Look through the entries. Copy each line that has the word "multi".

--------

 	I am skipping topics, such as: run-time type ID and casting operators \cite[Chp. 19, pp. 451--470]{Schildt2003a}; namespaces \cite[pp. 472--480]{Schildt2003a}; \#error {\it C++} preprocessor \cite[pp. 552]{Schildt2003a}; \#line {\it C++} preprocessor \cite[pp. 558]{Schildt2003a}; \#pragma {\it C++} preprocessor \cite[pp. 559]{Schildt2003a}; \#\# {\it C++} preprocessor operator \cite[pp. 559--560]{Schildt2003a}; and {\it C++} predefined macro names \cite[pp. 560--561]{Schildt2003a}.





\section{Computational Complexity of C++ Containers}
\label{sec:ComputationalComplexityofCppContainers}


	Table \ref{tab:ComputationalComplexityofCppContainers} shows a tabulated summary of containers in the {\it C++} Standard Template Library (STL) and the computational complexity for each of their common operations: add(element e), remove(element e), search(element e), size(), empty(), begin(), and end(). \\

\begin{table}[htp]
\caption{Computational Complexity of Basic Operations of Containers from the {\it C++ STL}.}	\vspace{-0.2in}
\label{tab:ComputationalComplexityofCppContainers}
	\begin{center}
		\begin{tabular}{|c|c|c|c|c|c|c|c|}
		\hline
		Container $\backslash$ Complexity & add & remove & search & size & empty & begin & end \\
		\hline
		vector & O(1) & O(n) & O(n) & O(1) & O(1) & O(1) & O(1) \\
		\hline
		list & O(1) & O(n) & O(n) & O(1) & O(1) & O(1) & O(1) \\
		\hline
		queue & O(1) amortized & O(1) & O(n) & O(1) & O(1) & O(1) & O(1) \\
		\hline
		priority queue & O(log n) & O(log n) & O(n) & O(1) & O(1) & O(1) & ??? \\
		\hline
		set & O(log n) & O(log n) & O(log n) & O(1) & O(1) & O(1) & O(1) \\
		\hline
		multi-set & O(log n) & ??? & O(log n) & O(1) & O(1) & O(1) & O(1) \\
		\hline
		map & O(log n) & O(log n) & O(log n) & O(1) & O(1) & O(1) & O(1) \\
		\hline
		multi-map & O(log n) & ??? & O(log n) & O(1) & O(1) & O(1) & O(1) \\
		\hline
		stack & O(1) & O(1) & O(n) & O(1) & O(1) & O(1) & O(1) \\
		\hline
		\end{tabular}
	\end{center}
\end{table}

--------

*ANSWER SPACE*
		multi-set & O(log n) & ??? & O(log n) & O(1) & O(1) & O(1) & O(1) \\
		multi-map & O(log n) & ??? & O(log n) & O(1) & O(1) & O(1) & O(1) \\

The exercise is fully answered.